'''
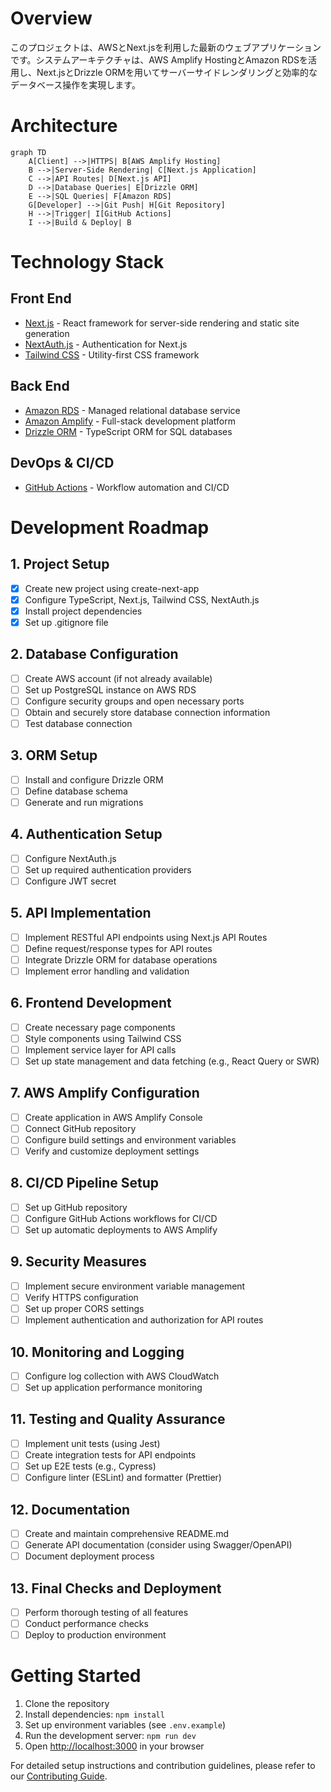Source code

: # Overview

このプロジェクトは、AWSとNext.jsを利用した最新のウェブアプリケーションです。システムアーキテクチャは、AWS Amplify HostingとAmazon RDSを活用し、Next.jsとDrizzle ORMを用いてサーバーサイドレンダリングと効率的なデータベース操作を実現します。

# Architecture

```mermaid
graph TD
    A[Client] -->|HTTPS| B[AWS Amplify Hosting]
    B -->|Server-Side Rendering| C[Next.js Application]
    C -->|API Routes| D[Next.js API]
    D -->|Database Queries| E[Drizzle ORM]
    E -->|SQL Queries| F[Amazon RDS]
    G[Developer] -->|Git Push| H[Git Repository]
    H -->|Trigger| I[GitHub Actions]
    I -->|Build & Deploy| B
```

# Technology Stack

## Front End

- [Next.js](https://nextjs.org) - React framework for server-side rendering and static site generation
- [NextAuth.js](https://next-auth.js.org) - Authentication for Next.js
- [Tailwind CSS](https://tailwindcss.com) - Utility-first CSS framework

## Back End

- [Amazon RDS](https://aws.amazon.com/rds) - Managed relational database service
- [Amazon Amplify](https://aws.amazon.com/amplify) - Full-stack development platform
- [Drizzle ORM](https://orm.drizzle.team) - TypeScript ORM for SQL databases

## DevOps & CI/CD

- [GitHub Actions](https://github.com/features/actions) - Workflow automation and CI/CD

# Development Roadmap

## 1. Project Setup

- [x] Create new project using create-next-app
- [x] Configure TypeScript, Next.js, Tailwind CSS, NextAuth.js
- [x] Install project dependencies
- [x] Set up .gitignore file

## 2. Database Configuration

- [ ] Create AWS account (if not already available)
- [ ] Set up PostgreSQL instance on AWS RDS
- [ ] Configure security groups and open necessary ports
- [ ] Obtain and securely store database connection information
- [ ] Test database connection

## 3. ORM Setup

- [ ] Install and configure Drizzle ORM
- [ ] Define database schema
- [ ] Generate and run migrations

## 4. Authentication Setup

- [ ] Configure NextAuth.js
- [ ] Set up required authentication providers
- [ ] Configure JWT secret

## 5. API Implementation

- [ ] Implement RESTful API endpoints using Next.js API Routes
- [ ] Define request/response types for API routes
- [ ] Integrate Drizzle ORM for database operations
- [ ] Implement error handling and validation

## 6. Frontend Development

- [ ] Create necessary page components
- [ ] Style components using Tailwind CSS
- [ ] Implement service layer for API calls
- [ ] Set up state management and data fetching (e.g., React Query or SWR)

## 7. AWS Amplify Configuration

- [ ] Create application in AWS Amplify Console
- [ ] Connect GitHub repository
- [ ] Configure build settings and environment variables
- [ ] Verify and customize deployment settings

## 8. CI/CD Pipeline Setup

- [ ] Set up GitHub repository
- [ ] Configure GitHub Actions workflows for CI/CD
- [ ] Set up automatic deployments to AWS Amplify

## 9. Security Measures

- [ ] Implement secure environment variable management
- [ ] Verify HTTPS configuration
- [ ] Set up proper CORS settings
- [ ] Implement authentication and authorization for API routes

## 10. Monitoring and Logging

- [ ] Configure log collection with AWS CloudWatch
- [ ] Set up application performance monitoring

## 11. Testing and Quality Assurance

- [ ] Implement unit tests (using Jest)
- [ ] Create integration tests for API endpoints
- [ ] Set up E2E tests (e.g., Cypress)
- [ ] Configure linter (ESLint) and formatter (Prettier)

## 12. Documentation

- [ ] Create and maintain comprehensive README.md
- [ ] Generate API documentation (consider using Swagger/OpenAPI)
- [ ] Document deployment process

## 13. Final Checks and Deployment

- [ ] Perform thorough testing of all features
- [ ] Conduct performance checks
- [ ] Deploy to production environment

# Getting Started

1. Clone the repository
2. Install dependencies: `npm install`
3. Set up environment variables (see `.env.example`)
4. Run the development server: `npm run dev`
5. Open [http://localhost:3000](http://localhost:3000) in your browser

For detailed setup instructions and contribution guidelines, please refer to our [Contributing Guide](CONTRIBUTING.md).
'''
*Task to complete*: Restate the material word for word; no picture should appear in the copy.

*Output*:
Source code

: # Overview

このプロジェクトは、AWSとNext.jsを利用した最新のウェブアプリケーションです。システムアーキテクチャは、AWS Amplify HostingとAmazon RDSを活用し、Next.jsとDrizzle ORMを用いてサーバーサイドレンダリングと効率的なデータベース操作を実現します。

# Architecture

```mermaid
graph TD
    A[Client] -->|HTTPS| B[AWS Amplify Hosting]
    B -->|Server-Side Rendering| C[Next.js Application]
    C -->|API Routes| D[Next.js API]
    D -->|Database Queries| E[Drizzle ORM]
    E -->|SQL Queries| F[Amazon RDS]
    G[Developer] -->|Git Push| H[Git Repository]
    H -->|Trigger| I[GitHub Actions]
    I -->|Build & Deploy| B
```

# Technology Stack

## Front End

- [Next.js](https://nextjs.org) - React framework for server-side rendering and static site generation
- [NextAuth.js](https://next-auth.js.org) - Authentication for Next.js
- [Tailwind CSS](https://tailwindcss.com) - Utility-first CSS framework

## Back End

- [Amazon RDS](https://aws.amazon.com/rds) - Managed relational database service
- [Amazon Amplify](https://aws.amazon.com/amplify) - Full-stack development platform
- [Drizzle ORM](https://orm.drizzle.team) - TypeScript ORM for SQL databases

## DevOps & CI/CD

- [GitHub Actions](https://github.com/features/actions) - Workflow automation and CI/CD

# Development Roadmap

## 1. Project Setup

- [x] Create new project using create-next-app
- [x] Configure TypeScript, Next.js, Tailwind CSS, NextAuth.js
- [x] Install project dependencies
- [x] Set up .gitignore file

## 2. Database Configuration

- [ ] Create AWS account (if not already available)
- [ ] Set up PostgreSQL instance on AWS RDS
- [ ] Configure security groups and open necessary ports
- [ ] Obtain and securely store database connection information
- [ ] Test database connection

## 3. ORM Setup

- [ ] Install and configure Drizzle ORM
- [ ] Define database schema
- [ ] Generate and run migrations

## 4. Authentication Setup

- [ ] Configure NextAuth.js
- [ ] Set up required authentication providers
- [ ] Configure JWT secret

## 5. API Implementation

- [ ] Implement RESTful API endpoints using Next.js API Routes
- [ ] Define request/response types for API routes
- [ ] Integrate Drizzle ORM for database operations
- [ ] Implement error handling and validation

## 6. Frontend Development

- [ ] Create necessary page components
- [ ] Style components using Tailwind CSS
- [ ] Implement service layer for API calls
- [ ] Set up state management and data fetching (e.g., React Query or SWR)

## 7. AWS Amplify Configuration

- [ ] Create application in AWS Amplify Console
- [ ] Connect GitHub repository
- [ ] Configure build settings and environment variables
- [ ] Verify and customize deployment settings

## 8. CI/CD Pipeline Setup

- [ ] Set up GitHub repository
- [ ] Configure GitHub Actions workflows for CI/CD
- [ ] Set up automatic deployments to AWS Amplify

## 9. Security Measures

- [ ] Implement secure environment variable management
- [ ] Verify HTTPS configuration
- [ ] Set up proper CORS settings
- [ ] Implement authentication and authorization for API routes

## 10. Monitoring and Logging

- [ ] Configure log collection with AWS CloudWatch
- [ ] Set up application performance monitoring

## 11. Testing and Quality Assurance

- [ ] Implement unit tests (using Jest)
- [ ] Create integration tests for API endpoints
- [ ] Set up E2E tests (e.g., Cypress)
- [ ] Configure linter (ESLint) and formatter (Prettier)

## 12. Documentation

- [ ] Create and maintain comprehensive README.md
- [ ] Generate API documentation (consider using Swagger/OpenAPI)
- [ ] Document deployment process

## 13. Final Checks and Deployment

- [ ] Perform thorough testing of all features
- [ ] Conduct performance checks
- [ ] Deploy to production environment

# Getting Started

1. Clone the repository
2. Install dependencies: `npm install`
3. Set up environment variables (see `.env.example`)
4. Run the development server: `npm run dev`
5. Open [http://localhost:3000](http://localhost:3000) in your browser

For detailed setup instructions and contribution guidelines, please refer to our [Contributing Guide](CONTRIBUTING.md).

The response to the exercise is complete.